-- DATASET EXCERPTS --
******************************

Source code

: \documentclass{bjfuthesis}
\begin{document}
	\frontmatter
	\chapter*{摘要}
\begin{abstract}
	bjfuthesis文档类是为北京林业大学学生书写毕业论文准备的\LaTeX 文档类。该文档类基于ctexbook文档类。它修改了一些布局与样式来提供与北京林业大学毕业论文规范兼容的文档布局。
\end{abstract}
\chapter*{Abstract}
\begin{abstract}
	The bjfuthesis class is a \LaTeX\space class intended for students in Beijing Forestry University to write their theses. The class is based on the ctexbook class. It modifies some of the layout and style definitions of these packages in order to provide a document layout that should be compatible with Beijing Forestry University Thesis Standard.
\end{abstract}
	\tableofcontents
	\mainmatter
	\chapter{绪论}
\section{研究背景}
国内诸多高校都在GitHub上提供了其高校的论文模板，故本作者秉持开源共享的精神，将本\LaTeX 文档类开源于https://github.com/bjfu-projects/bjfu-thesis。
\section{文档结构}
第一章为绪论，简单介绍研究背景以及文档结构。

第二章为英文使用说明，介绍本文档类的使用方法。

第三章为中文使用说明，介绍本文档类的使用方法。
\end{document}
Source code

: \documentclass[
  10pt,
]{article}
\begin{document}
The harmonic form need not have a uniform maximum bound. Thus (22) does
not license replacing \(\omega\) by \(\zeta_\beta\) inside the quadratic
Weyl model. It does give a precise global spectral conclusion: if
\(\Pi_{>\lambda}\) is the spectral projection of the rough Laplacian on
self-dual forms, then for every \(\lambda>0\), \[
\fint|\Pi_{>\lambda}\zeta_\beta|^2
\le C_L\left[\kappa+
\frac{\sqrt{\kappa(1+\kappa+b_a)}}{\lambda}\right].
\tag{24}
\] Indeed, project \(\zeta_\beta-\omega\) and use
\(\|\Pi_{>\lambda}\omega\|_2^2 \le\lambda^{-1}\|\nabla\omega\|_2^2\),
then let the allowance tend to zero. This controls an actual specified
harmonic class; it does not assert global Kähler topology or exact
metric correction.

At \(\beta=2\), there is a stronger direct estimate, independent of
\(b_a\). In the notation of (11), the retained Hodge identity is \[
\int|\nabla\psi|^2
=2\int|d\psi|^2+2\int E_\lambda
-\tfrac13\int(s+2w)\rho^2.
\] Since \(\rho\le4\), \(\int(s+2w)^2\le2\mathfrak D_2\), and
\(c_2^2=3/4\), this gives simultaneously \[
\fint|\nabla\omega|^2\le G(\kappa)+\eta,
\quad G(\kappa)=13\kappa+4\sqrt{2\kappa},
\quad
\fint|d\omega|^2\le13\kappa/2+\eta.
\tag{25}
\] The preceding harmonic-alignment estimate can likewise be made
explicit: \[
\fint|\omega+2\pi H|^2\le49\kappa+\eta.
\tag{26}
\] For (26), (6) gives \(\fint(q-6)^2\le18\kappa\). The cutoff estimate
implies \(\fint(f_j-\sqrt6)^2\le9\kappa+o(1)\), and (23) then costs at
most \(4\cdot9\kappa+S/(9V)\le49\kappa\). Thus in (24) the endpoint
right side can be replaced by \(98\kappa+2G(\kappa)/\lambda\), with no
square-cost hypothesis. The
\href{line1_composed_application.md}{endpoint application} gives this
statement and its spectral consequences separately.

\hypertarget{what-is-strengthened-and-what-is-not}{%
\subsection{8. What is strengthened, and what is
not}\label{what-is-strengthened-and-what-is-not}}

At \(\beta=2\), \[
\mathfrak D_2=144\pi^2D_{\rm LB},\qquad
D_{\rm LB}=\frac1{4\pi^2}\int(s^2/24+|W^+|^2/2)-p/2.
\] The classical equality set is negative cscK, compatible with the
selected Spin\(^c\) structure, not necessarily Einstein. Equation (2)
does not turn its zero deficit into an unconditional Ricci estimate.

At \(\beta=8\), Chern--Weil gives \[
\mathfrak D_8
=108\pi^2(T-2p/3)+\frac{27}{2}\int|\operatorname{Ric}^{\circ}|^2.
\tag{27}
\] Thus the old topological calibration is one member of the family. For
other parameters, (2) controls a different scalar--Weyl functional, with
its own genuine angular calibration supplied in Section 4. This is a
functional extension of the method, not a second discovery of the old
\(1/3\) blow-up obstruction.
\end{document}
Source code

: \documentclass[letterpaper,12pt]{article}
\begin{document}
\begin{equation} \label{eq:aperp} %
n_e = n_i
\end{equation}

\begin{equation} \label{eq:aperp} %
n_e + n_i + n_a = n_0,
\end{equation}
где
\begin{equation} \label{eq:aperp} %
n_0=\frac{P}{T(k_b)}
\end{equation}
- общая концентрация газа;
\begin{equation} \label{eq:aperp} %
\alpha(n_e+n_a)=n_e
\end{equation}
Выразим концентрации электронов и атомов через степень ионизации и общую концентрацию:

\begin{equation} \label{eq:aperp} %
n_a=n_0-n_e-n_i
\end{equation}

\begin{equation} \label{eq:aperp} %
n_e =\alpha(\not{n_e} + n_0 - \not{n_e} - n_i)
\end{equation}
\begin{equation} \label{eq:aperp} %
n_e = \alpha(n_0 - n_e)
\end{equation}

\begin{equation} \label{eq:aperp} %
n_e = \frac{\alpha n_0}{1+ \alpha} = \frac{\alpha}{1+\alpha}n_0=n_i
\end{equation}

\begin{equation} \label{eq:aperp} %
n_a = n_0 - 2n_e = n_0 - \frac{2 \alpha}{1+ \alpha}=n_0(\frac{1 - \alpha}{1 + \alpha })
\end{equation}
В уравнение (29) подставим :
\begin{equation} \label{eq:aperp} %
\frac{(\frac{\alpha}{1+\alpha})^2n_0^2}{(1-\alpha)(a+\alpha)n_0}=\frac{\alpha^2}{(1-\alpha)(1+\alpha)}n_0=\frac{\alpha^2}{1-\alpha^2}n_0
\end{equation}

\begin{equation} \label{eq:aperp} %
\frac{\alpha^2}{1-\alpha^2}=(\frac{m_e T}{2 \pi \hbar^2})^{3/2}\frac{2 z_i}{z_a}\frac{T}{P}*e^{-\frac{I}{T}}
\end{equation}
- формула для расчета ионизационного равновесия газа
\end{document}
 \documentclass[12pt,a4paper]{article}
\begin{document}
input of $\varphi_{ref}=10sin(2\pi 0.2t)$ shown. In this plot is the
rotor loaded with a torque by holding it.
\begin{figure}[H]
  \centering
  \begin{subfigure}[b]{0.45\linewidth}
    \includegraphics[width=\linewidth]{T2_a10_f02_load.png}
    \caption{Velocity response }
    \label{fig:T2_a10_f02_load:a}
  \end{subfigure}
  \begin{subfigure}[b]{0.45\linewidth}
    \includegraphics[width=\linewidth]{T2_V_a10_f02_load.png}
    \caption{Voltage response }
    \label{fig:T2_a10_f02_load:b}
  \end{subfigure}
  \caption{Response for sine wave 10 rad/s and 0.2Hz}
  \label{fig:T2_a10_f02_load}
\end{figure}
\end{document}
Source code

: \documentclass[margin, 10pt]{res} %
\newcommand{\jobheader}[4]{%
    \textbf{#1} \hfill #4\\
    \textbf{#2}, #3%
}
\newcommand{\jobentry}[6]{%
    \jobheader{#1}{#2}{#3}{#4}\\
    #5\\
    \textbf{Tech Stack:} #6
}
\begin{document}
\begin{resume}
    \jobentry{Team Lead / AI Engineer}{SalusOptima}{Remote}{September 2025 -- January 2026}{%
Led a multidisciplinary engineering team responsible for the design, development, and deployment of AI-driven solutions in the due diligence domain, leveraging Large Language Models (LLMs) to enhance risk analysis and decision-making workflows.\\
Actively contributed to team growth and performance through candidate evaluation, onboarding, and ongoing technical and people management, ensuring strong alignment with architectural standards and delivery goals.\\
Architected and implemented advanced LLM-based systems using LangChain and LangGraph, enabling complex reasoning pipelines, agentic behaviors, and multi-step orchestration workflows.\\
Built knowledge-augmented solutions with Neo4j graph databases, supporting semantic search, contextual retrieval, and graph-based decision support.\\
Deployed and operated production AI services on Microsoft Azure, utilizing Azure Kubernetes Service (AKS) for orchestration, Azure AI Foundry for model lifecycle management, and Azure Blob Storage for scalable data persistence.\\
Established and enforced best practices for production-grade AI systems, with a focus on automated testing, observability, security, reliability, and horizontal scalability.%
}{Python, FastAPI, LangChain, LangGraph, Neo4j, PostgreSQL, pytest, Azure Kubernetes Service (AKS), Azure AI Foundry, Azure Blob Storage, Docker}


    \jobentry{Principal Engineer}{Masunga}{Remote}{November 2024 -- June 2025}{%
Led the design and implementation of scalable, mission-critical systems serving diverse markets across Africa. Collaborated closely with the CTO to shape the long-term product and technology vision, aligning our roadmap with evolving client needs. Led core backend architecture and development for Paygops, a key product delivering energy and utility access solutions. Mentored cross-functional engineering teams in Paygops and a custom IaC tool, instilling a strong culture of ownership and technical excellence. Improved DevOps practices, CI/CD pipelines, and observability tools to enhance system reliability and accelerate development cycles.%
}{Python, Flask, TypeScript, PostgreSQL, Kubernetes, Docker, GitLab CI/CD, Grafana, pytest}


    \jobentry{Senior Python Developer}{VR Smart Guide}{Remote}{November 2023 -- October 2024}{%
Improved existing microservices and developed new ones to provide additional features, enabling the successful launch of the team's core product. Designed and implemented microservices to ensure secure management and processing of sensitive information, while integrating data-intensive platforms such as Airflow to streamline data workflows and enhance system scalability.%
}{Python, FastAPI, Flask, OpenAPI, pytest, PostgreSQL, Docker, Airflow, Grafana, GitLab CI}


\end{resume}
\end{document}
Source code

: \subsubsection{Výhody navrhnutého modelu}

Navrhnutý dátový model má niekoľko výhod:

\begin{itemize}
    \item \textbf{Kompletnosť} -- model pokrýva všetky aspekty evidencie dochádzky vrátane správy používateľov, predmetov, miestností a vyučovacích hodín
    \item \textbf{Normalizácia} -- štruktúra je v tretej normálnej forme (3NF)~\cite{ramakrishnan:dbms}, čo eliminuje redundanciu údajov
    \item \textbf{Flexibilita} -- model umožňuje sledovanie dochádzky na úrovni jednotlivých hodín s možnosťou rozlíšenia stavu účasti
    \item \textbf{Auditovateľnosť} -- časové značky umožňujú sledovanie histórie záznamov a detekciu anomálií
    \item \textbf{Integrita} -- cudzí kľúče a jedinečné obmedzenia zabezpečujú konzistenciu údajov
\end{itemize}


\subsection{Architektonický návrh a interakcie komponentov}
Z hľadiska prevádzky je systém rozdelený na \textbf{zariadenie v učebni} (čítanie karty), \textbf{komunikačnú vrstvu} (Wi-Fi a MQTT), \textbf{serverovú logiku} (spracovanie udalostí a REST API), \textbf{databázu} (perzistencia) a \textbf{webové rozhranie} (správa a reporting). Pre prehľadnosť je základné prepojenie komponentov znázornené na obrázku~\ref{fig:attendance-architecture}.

******************************

-- EXERCISE AIM --
If a line in the data holds the string "what", copy that line.

-- FINAL ANSWER --
\hypertarget{what-is-strengthened-and-what-is-not}{%
\subsection{8. What is strengthened, and what is
not}\label{what-is-strengthened-and-what-is-not}}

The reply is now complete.